Hiding URLs in the browser is like hiding anything. For accessibility, things are usually best left out in the open.

I’ll say I’m not a fan of burying the URL in the browser, but to be fair, I’ve grown up with URLs. I think I still have beta versions of NCSA Mosaic 0.7 on a floppy somewhere (please, whatever you do, don’t tell my wife!) My resistance to not seeing URLs by default feels natural.

I have 4 kids. I doubt they care. I also doubt that they’re impacted by it — at least so far. I just asked my 14 year old daughter if she knows what a URL is. She said it’s “the name of the website in the searchy thingy.” Better than I expected, actually.

So I’m stuck, somewhere in the middle. I like them. I use them. My kids probably… not so much.

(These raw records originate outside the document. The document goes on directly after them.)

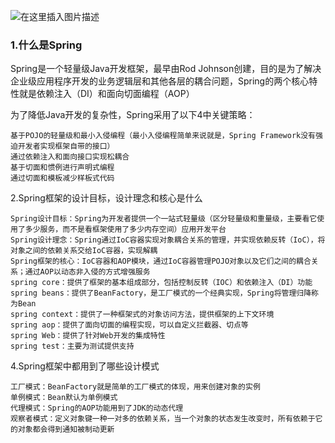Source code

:![在这里插入图片描述](https://img-blog.csdnimg.cn/20200527214023981.png?x-oss-process=image/watermark,type_ZmFuZ3poZW5naGVpdGk,shadow_10,text_aHR0cHM6Ly9ibG9nLmNzZG4ubmV0L2NsZWFyTEI=,size_16,color_FFFFFF,t_70)

### 1.什么是Spring

Spring是一个轻量级Java开发框架，最早由Rod Johnson创建，目的是为了解决企业级应用程序开发的业务逻辑层和其他各层的耦合问题，Spring的两个核心特性就是依赖注入（DI）和面向切面编程（AOP）

为了降低Java开发的复杂性，Spring采用了以下4中关键策略：

    基于POJO的轻量级和最小入侵编程（最小入侵编程简单来说就是，Spring Framework没有强迫开发者实现框架自带的接口）
    通过依赖注入和面向接口实现松耦合
    基于切面和惯例进行声明式编程
    通过切面和模板减少样板式代码
2.Spring框架的设计目标，设计理念和核心是什么

    Spring设计目标：Spring为开发者提供一个一站式轻量级（区分轻量级和重量级，主要看它使用了多少服务，而不是看框架使用了多少内存空间）应用开发平台
    Spring设计理念：Spring通过IoC容器实现对象耦合关系的管理，并实现依赖反转（IoC），将对象之间的依赖关系交给IoC容器，实现解耦
    Spring框架的核心：IoC容器和AOP模块，通过IoC容器管理POJO对象以及它们之间的耦合关系；通过AOP以动态非入侵的方式增强服务
    spring core：提供了框架的基本组成部分，包括控制反转（IOC）和依赖注入（DI）功能
    spring beans：提供了BeanFactory，是工厂模式的一个经典实现，Spring将管理归降称为Bean
    spring context：提供了一种框架式的对象访问方法，提供框架的上下文环境
    spring aop：提供了面向切面的编程实现，可以自定义拦截器、切点等
    spring Web：提供了针对Web开发的集成特性
    spring test：主要为测试提供支持



4.Spring框架中都用到了哪些设计模式

    工厂模式：BeanFactory就是简单的工厂模式的体现，用来创建对象的实例
    单例模式：Bean默认为单例模式
    代理模式：Spring的AOP功能用到了JDK的动态代理
    观察者模式：定义对象键一种一对多的依赖关系，当一个对象的状态发生改变时，所有依赖于它的对象都会得到通知被制动更新
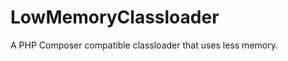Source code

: LowMemoryClassloader
====================

A PHP Composer compatible classloader that uses less memory.
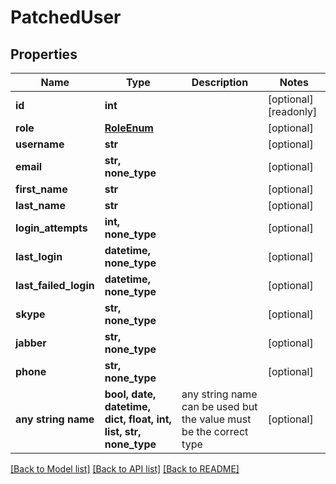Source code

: # PatchedUser


## Properties
Name | Type | Description | Notes
------------ | ------------- | ------------- | -------------
**id** | **int** |  | [optional] [readonly] 
**role** | [**RoleEnum**](RoleEnum.md) |  | [optional] 
**username** | **str** |  | [optional] 
**email** | **str, none_type** |  | [optional] 
**first_name** | **str** |  | [optional] 
**last_name** | **str** |  | [optional] 
**login_attempts** | **int, none_type** |  | [optional] 
**last_login** | **datetime, none_type** |  | [optional] 
**last_failed_login** | **datetime, none_type** |  | [optional] 
**skype** | **str, none_type** |  | [optional] 
**jabber** | **str, none_type** |  | [optional] 
**phone** | **str, none_type** |  | [optional] 
**any string name** | **bool, date, datetime, dict, float, int, list, str, none_type** | any string name can be used but the value must be the correct type | [optional]

[[Back to Model list]](../README.md#documentation-for-models) [[Back to API list]](../README.md#documentation-for-api-endpoints) [[Back to README]](../README.md)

There is a group of people that I’ve seen use URLs in different ways over the years. Some people with disabilities regularly use URL hacking to get where they want to go. Why?

Because it may be much easier to hack or even guess a URL than it is to try to navigate and operate pages that are overrun by links in mega menus or other parts of the content.

I’m not saying URL hacking is the only way to accomplish that. People often use different search strategies for the same purpose. What I am saying is that true accessibility requires flexibility in the mechanisms used to achieve goals and complete tasks.

And if URLs help people with disabilities some of the time, then it’s a viable solution, and I’m for keeping URLs where they’re most useful: out in the open.